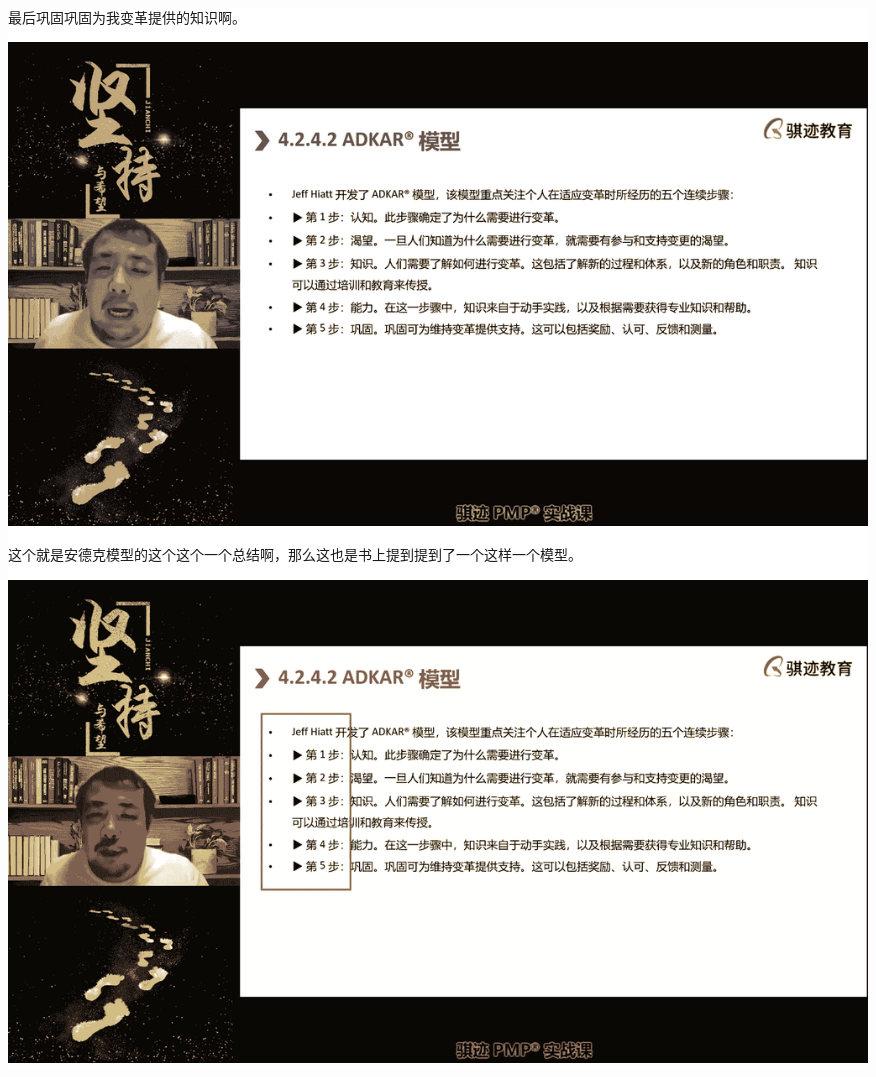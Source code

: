 最后巩固巩固为我变革提供的知识啊。

![](img/f16e159227311b0c44c20edb03b2aea1_263.png)

这个就是安德克模型的这个这个一个总结啊，那么这也是书上提到提到了一个这样一个模型。

![](img/f16e159227311b0c44c20edb03b2aea1_265.png)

§

◆ **Brief**
The data above must be given again in full and unaltered, minus its images.

◆ **Problem solution**
Source code

: 最后巩固巩固为我变革提供的知识啊。

![](img/f16e159227311b0c44c20edb03b2aea1_263.png)

这个就是安德克模型的这个这个一个总结啊，那么这也是书上提到提到了一个这样一个模型。

![](img/f16e159227311b0c44c20edb03b2aea1_265.png)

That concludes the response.